Art begins indoors at Margot’s. Rich colors originate from the exposed brick on the entrance wall of this former service station. Warm predominate gold tones and brick reds with light wood and black accents created a cozy, European, country feel.

The menu is both inventive and inviting, featuring country French and Italian cuisine. My dining companion and I started with a first course that served both as an appetizer and a salad - a first for me. Zucchini ribbons with mint, pine nuts, lemon and extra virgin olive oil was a treat to the eye as well as the palate.

The zucchini was sliced thin, lengthwise, then draped onto the plate so that it actually looked like wide ribbon you might find on a wrapped gift.
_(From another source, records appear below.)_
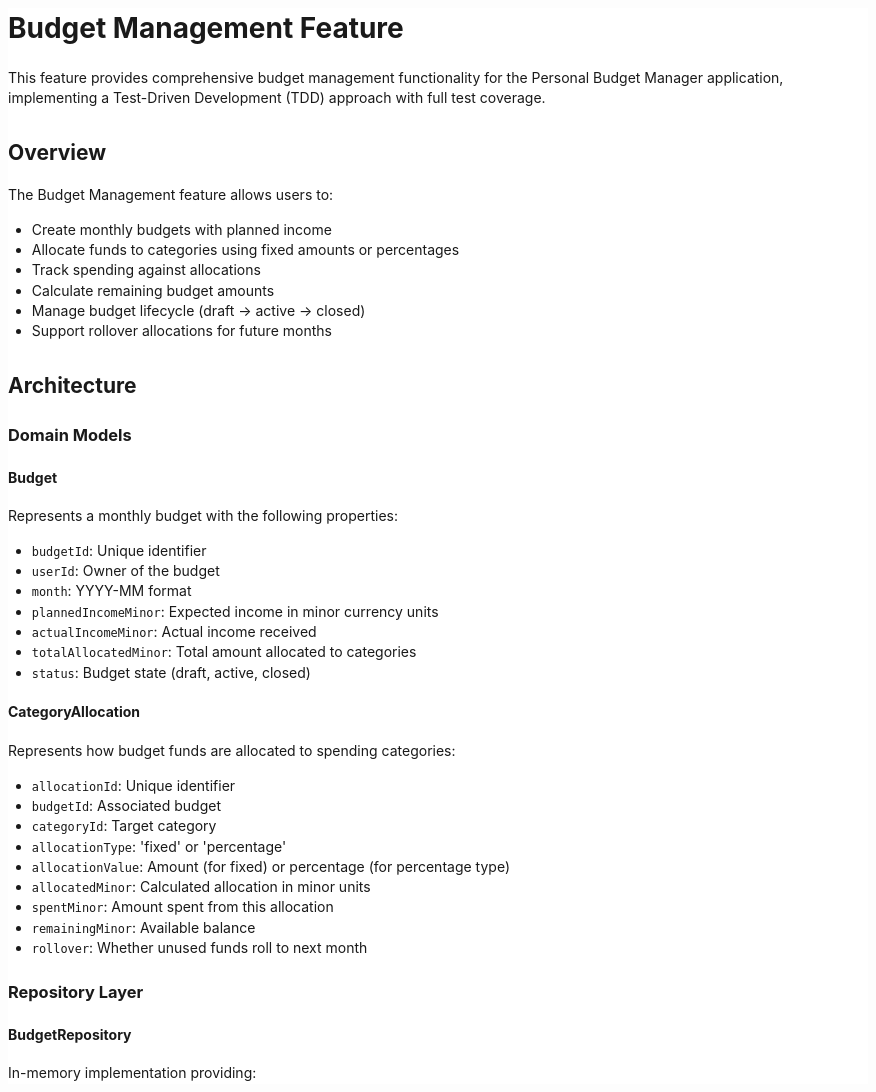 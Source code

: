 # Budget Management Feature

This feature provides comprehensive budget management functionality for the Personal Budget Manager application, implementing a Test-Driven Development (TDD) approach with full test coverage.

## Overview

The Budget Management feature allows users to:

- Create monthly budgets with planned income
- Allocate funds to categories using fixed amounts or percentages
- Track spending against allocations
- Calculate remaining budget amounts
- Manage budget lifecycle (draft → active → closed)
- Support rollover allocations for future months

## Architecture

### Domain Models

#### Budget

Represents a monthly budget with the following properties:

- `budgetId`: Unique identifier
- `userId`: Owner of the budget
- `month`: YYYY-MM format
- `plannedIncomeMinor`: Expected income in minor currency units
- `actualIncomeMinor`: Actual income received
- `totalAllocatedMinor`: Total amount allocated to categories
- `status`: Budget state (draft, active, closed)

#### CategoryAllocation

Represents how budget funds are allocated to spending categories:

- `allocationId`: Unique identifier
- `budgetId`: Associated budget
- `categoryId`: Target category
- `allocationType`: 'fixed' or 'percentage'
- `allocationValue`: Amount (for fixed) or percentage (for percentage type)
- `allocatedMinor`: Calculated allocation in minor units
- `spentMinor`: Amount spent from this allocation
- `remainingMinor`: Available balance
- `rollover`: Whether unused funds roll to next month

### Repository Layer

#### BudgetRepository

In-memory implementation providing:
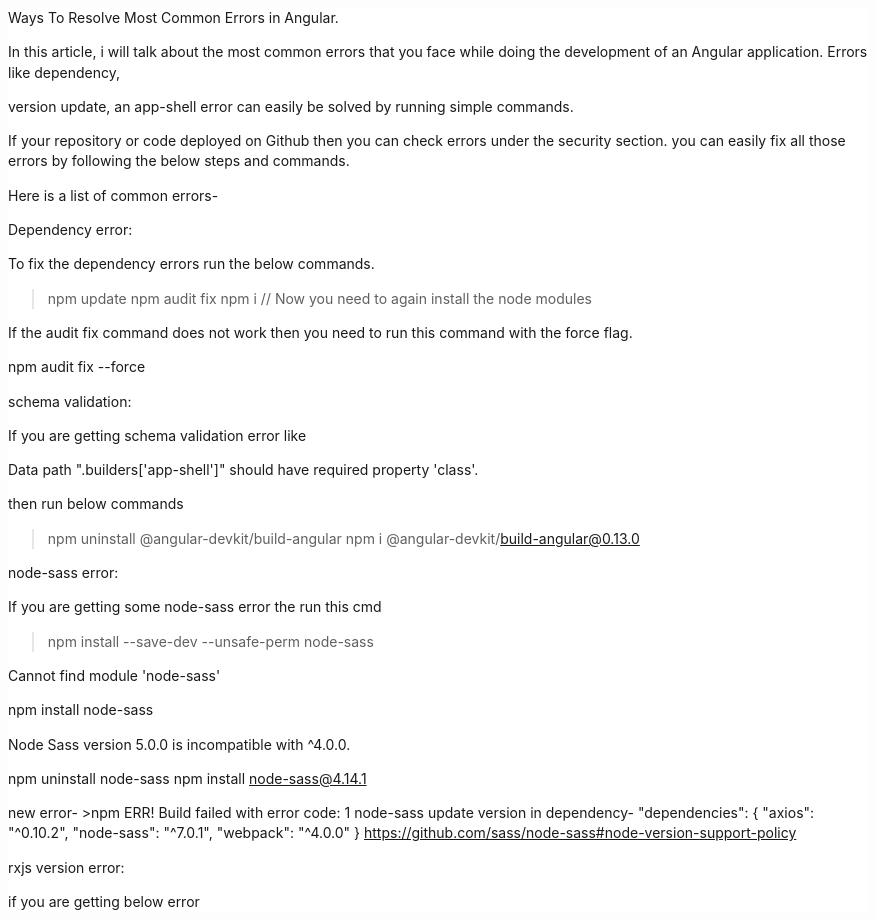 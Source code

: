 Ways To Resolve Most Common Errors in Angular.

In this article, i will talk about the most common errors that you face while doing the development of an Angular application. Errors like dependency,

version update, an app-shell error can easily be solved by running simple commands.

If your repository or code deployed on Github then you can check errors under the security section. you can easily fix all those errors by following the below steps and commands.

Here is a list of common errors-

Dependency error:

To fix the dependency errors run the below commands.

>npm update
>npm audit fix
>npm i // Now you need to again install the node modules

If the audit fix command does not work then you need to run this command with the force flag.

npm audit fix --force

schema validation:

If you are getting schema validation error like

Data path ".builders['app-shell']" should have required property 'class'.

then run below commands

>npm uninstall @angular-devkit/build-angular
>npm i @angular-devkit/build-angular@0.13.0

node-sass error:

If you are getting some node-sass error the run this cmd

>npm install --save-dev --unsafe-perm node-sass

Cannot find module 'node-sass'

npm install node-sass

Node Sass version 5.0.0 is incompatible with ^4.0.0.

npm uninstall node-sass
npm install node-sass@4.14.1

new error- >npm ERR! Build failed with error code: 1 node-sass
update version in dependency-
"dependencies": {
"axios": "^0.10.2",
"node-sass": "^7.0.1",
"webpack": "^4.0.0"
}
https://github.com/sass/node-sass#node-version-support-policy

rxjs version error:

if you are getting below error
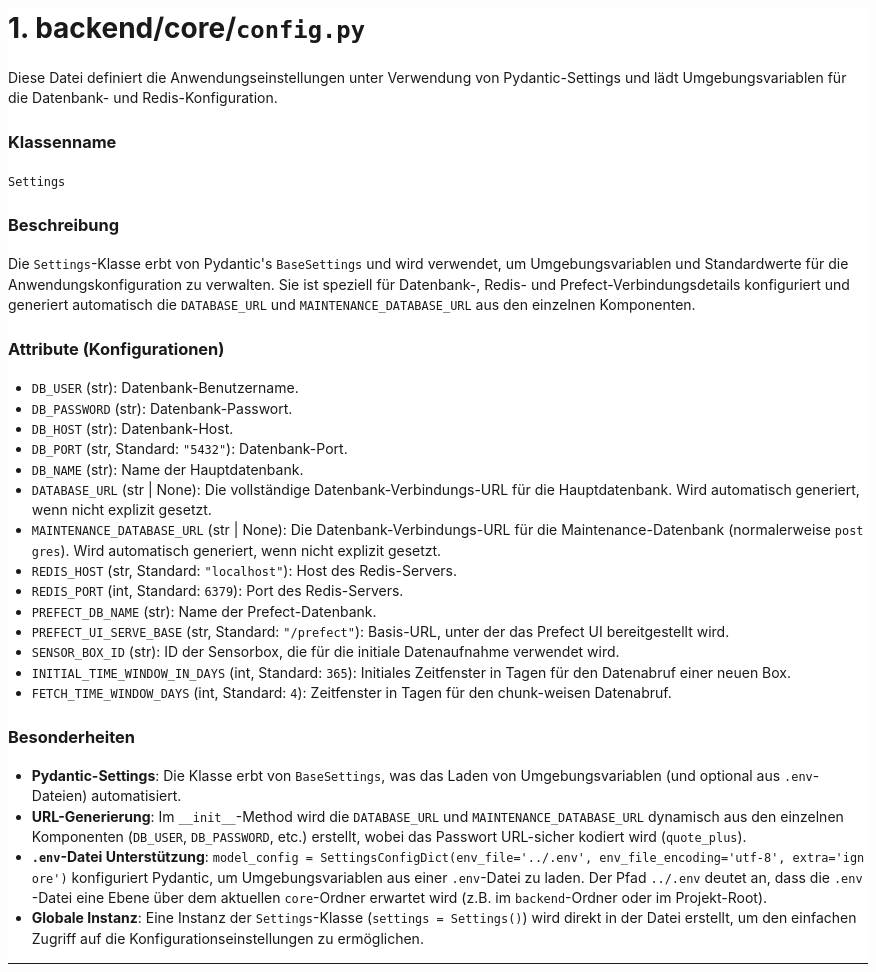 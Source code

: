 
# 1. backend/core/`config.py`

Diese Datei definiert die Anwendungseinstellungen unter Verwendung von Pydantic-Settings und lädt Umgebungsvariablen für die Datenbank- und Redis-Konfiguration.

### Klassenname
`Settings`

### Beschreibung
Die `Settings`-Klasse erbt von Pydantic's `BaseSettings` und wird verwendet, um Umgebungsvariablen und Standardwerte für die Anwendungskonfiguration zu verwalten. Sie ist speziell für Datenbank-, Redis- und Prefect-Verbindungsdetails konfiguriert und generiert automatisch die `DATABASE_URL` und `MAINTENANCE_DATABASE_URL` aus den einzelnen Komponenten.

### Attribute (Konfigurationen)
* `DB_USER` (str): Datenbank-Benutzername.
* `DB_PASSWORD` (str): Datenbank-Passwort.
* `DB_HOST` (str): Datenbank-Host.
* `DB_PORT` (str, Standard: `"5432"`): Datenbank-Port.
* `DB_NAME` (str): Name der Hauptdatenbank.
* `DATABASE_URL` (str | None): Die vollständige Datenbank-Verbindungs-URL für die Hauptdatenbank. Wird automatisch generiert, wenn nicht explizit gesetzt.
* `MAINTENANCE_DATABASE_URL` (str | None): Die Datenbank-Verbindungs-URL für die Maintenance-Datenbank (normalerweise `postgres`). Wird automatisch generiert, wenn nicht explizit gesetzt.
* `REDIS_HOST` (str, Standard: `"localhost"`): Host des Redis-Servers.
* `REDIS_PORT` (int, Standard: `6379`): Port des Redis-Servers.
* `PREFECT_DB_NAME` (str): Name der Prefect-Datenbank.
* `PREFECT_UI_SERVE_BASE` (str, Standard: `"/prefect"`): Basis-URL, unter der das Prefect UI bereitgestellt wird.
* `SENSOR_BOX_ID` (str): ID der Sensorbox, die für die initiale Datenaufnahme verwendet wird.
* `INITIAL_TIME_WINDOW_IN_DAYS` (int, Standard: `365`): Initiales Zeitfenster in Tagen für den Datenabruf einer neuen Box.
* `FETCH_TIME_WINDOW_DAYS` (int, Standard: `4`): Zeitfenster in Tagen für den chunk-weisen Datenabruf.

### Besonderheiten
* **Pydantic-Settings**: Die Klasse erbt von `BaseSettings`, was das Laden von Umgebungsvariablen (und optional aus `.env`-Dateien) automatisiert.
* **URL-Generierung**: Im `__init__`-Method wird die `DATABASE_URL` und `MAINTENANCE_DATABASE_URL` dynamisch aus den einzelnen Komponenten (`DB_USER`, `DB_PASSWORD`, etc.) erstellt, wobei das Passwort URL-sicher kodiert wird (`quote_plus`).
* **`.env`-Datei Unterstützung**: `model_config = SettingsConfigDict(env_file='../.env', env_file_encoding='utf-8', extra='ignore')` konfiguriert Pydantic, um Umgebungsvariablen aus einer `.env`-Datei zu laden. Der Pfad `../.env` deutet an, dass die `.env`-Datei eine Ebene über dem aktuellen `core`-Ordner erwartet wird (z.B. im `backend`-Ordner oder im Projekt-Root).
* **Globale Instanz**: Eine Instanz der `Settings`-Klasse (`settings = Settings()`) wird direkt in der Datei erstellt, um den einfachen Zugriff auf die Konfigurationseinstellungen zu ermöglichen.

---
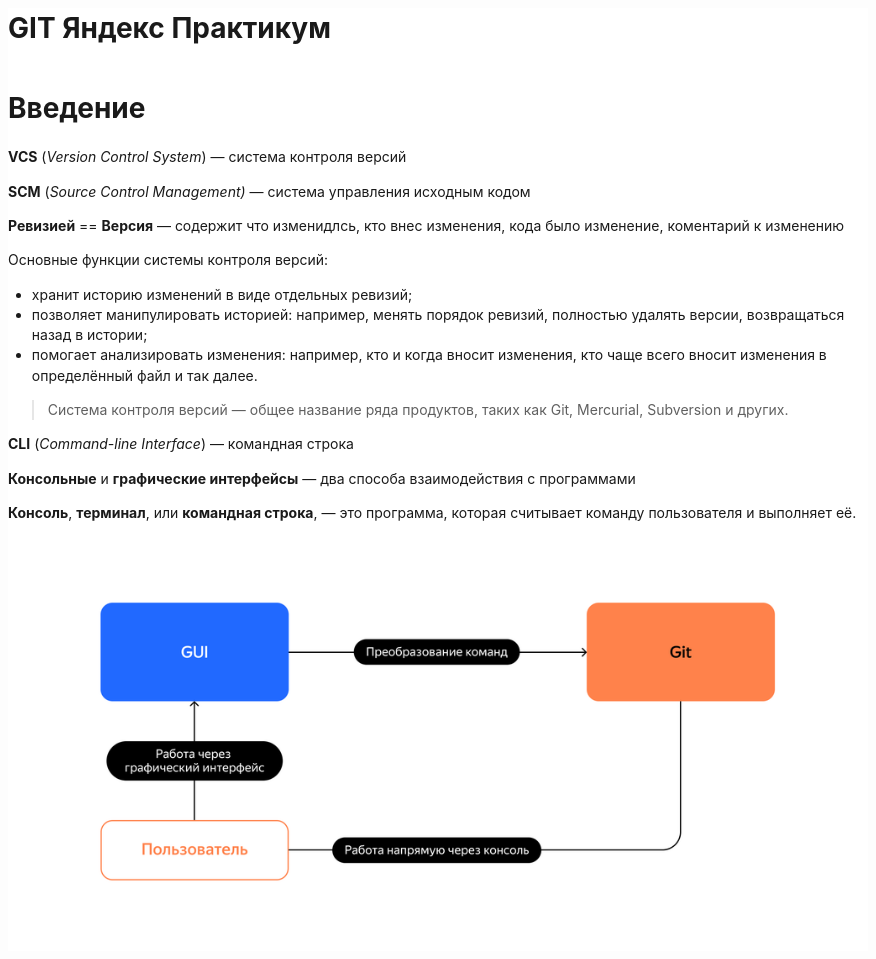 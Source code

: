 # GIT Яндекс Практикум

# Введение

**VCS** (*Version Control System*) — система контроля версий

**SCM** (*Source Control Management)* — система управления исходным кодом

**Ревизией** == **Версия** — содержит что изменидлсь, кто внес изменения, кода было изменение, коментарий к изменению

Основные функции системы контроля версий:

- хранит историю изменений в виде отдельных ревизий;
- позволяет манипулировать историей: например, менять порядок ревизий, полностью удалять версии, возвращаться назад в истории;
- помогает анализировать изменения: например, кто и когда вносит изменения, кто чаще всего вносит изменения в определённый файл и так далее.

> Система контроля версий — общее название ряда продуктов, таких как Git, Mercurial, Subversion и других.
> 

**CLI** (*Command-line Interface*) — командная строка

**Консольные** и **графические интерфейсы** — два способа взаимодействия с программами

**Консоль**, **терминал**, или **командная строка**, — это программа, которая считывает команду пользователя и выполняет её.

![Untitled](GIT_pic/Untitled.png)
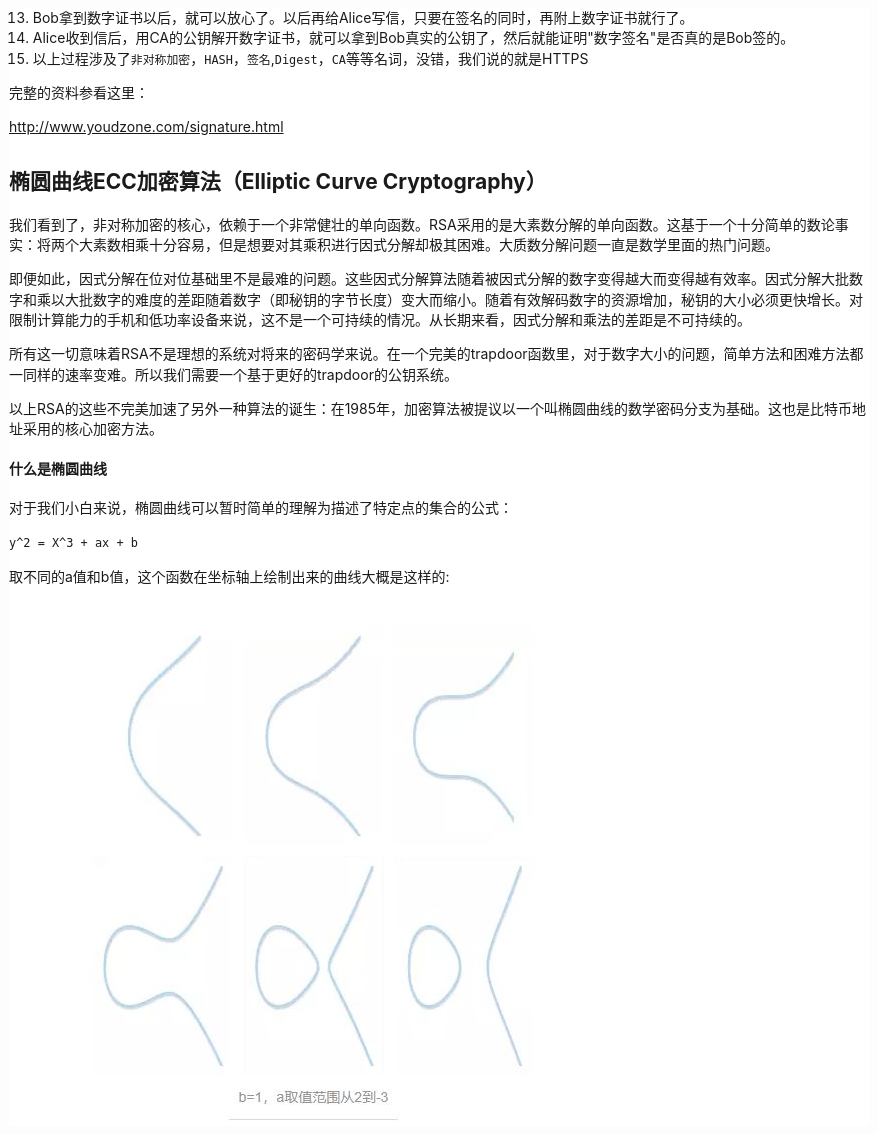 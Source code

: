 13. Bob拿到数字证书以后，就可以放心了。以后再给Alice写信，只要在签名的同时，再附上数字证书就行了。
14. Alice收到信后，用CA的公钥解开数字证书，就可以拿到Bob真实的公钥了，然后就能证明"数字签名"是否真的是Bob签的。
15. 以上过程涉及了`非对称加密`，`HASH`，`签名`,`Digest`，`CA`等等名词，没错，我们说的就是HTTPS

完整的资料参看这里：

http://www.youdzone.com/signature.html

## 椭圆曲线ECC加密算法（Elliptic Curve Cryptography）

我们看到了，非对称加密的核心，依赖于一个非常健壮的单向函数。RSA采用的是大素数分解的单向函数。这基于一个十分简单的数论事实：将两个大素数相乘十分容易，但是想要对其乘积进行因式分解却极其困难。大质数分解问题一直是数学里面的热门问题。

即便如此，因式分解在位对位基础里不是最难的问题。这些因式分解算法随着被因式分解的数字变得越大而变得越有效率。因式分解大批数字和乘以大批数字的难度的差距随着数字（即秘钥的字节长度）变大而缩小。随着有效解码数字的资源增加，秘钥的大小必须更快增长。对限制计算能力的手机和低功率设备来说，这不是一个可持续的情况。从长期来看，因式分解和乘法的差距是不可持续的。

所有这一切意味着RSA不是理想的系统对将来的密码学来说。在一个完美的trapdoor函数里，对于数字大小的问题，简单方法和困难方法都一同样的速率变难。所以我们需要一个基于更好的trapdoor的公钥系统。

以上RSA的这些不完美加速了另外一种算法的诞生：在1985年，加密算法被提议以一个叫椭圆曲线的数学密码分支为基础。这也是比特币地址采用的核心加密方法。

#### 什么是椭圆曲线

对于我们小白来说，椭圆曲线可以暂时简单的理解为描述了特定点的集合的公式：


```
y^2 = X^3 + ax + b

```

取不同的a值和b值，这个函数在坐标轴上绘制出来的曲线大概是这样的:

![椭圆曲线](https://raw.githubusercontent.com/brain-zhang/brain-zhang.github.io/source/images/20181023/bg2.jpg)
And what a gift they were. Chilled and lightly tossed with each ingredient, you could opt to get a sizable piece of mint and/or a pine nut for a rush of flavor, or just eat the zucchini with the lemon and EVOO for moderate flavor.

If you’ve read this column before, you know salmon is one of my favorite comfort foods, and the menu description made Margot’s salmon irresistible. Pan-roasted Coho salmon with haricots verts, artichokes, tomatoes and kalamata olive relish. Coho salmon is a valuable, pink, fleshy variety that was fork tender, moist and thick enough to support the variety of ingredients. Haricots vert are deliciously slender string beans. In the movie “A Mirror has Two Faces” the main character always tries to get the perfect bite - which I found myself doing with this dish. One of everything and I was in heaven.

My dining companion ordered the homemade fettuccine with grilled chicken, broccolini, parmesan, garlic and chiles. The fettuccine was of course fresh and thick, but the thick parmesan shavings were the eye-catching highlight of this dish served in a large, thick, white bowl. I used thick three times in this sentence, which also describes the flavor. Thick yet not one ingredient overwhelmed. All were balanced in appetizing accord.

Another first for me was that our wait staff served just one slice of bread at a time from a large basket. My dining companion described the foccacia as light as a cloud, so I had to give it a try. It was a wispy, weightless piece of bread with a thin silver lining of crust. I chose the crusty, sourdough variety. It was fine, but I must wholeheartedly recommend the foccacia.

Our final choice was a white cake with plum, cherry and ricotta gelato. This was an effective choice after such a flavor-filled meal. I say “effective” because while my palate didn’t get excited about this dessert, I had healthy respect for the idea and the execution. I think I might opt for anything chocolate on the dessert menu next time, since it is French cuisine.

This column would not be complete without mentioning the incredible number of French and Italian wines Margot’s has to offer. They range in price from $20 to $200, with a few half bottle offerings, as well as a diverse number of wines by the glass.

Margot Bar and Caf/ has seasonal menus. My guess is you’ll find something enticing and distinctive, while at the same time sensible and delicious, any day of the week. This variety is a welcomed treat as we go into the coolness of fall and an appreciation for the love of home in the winter!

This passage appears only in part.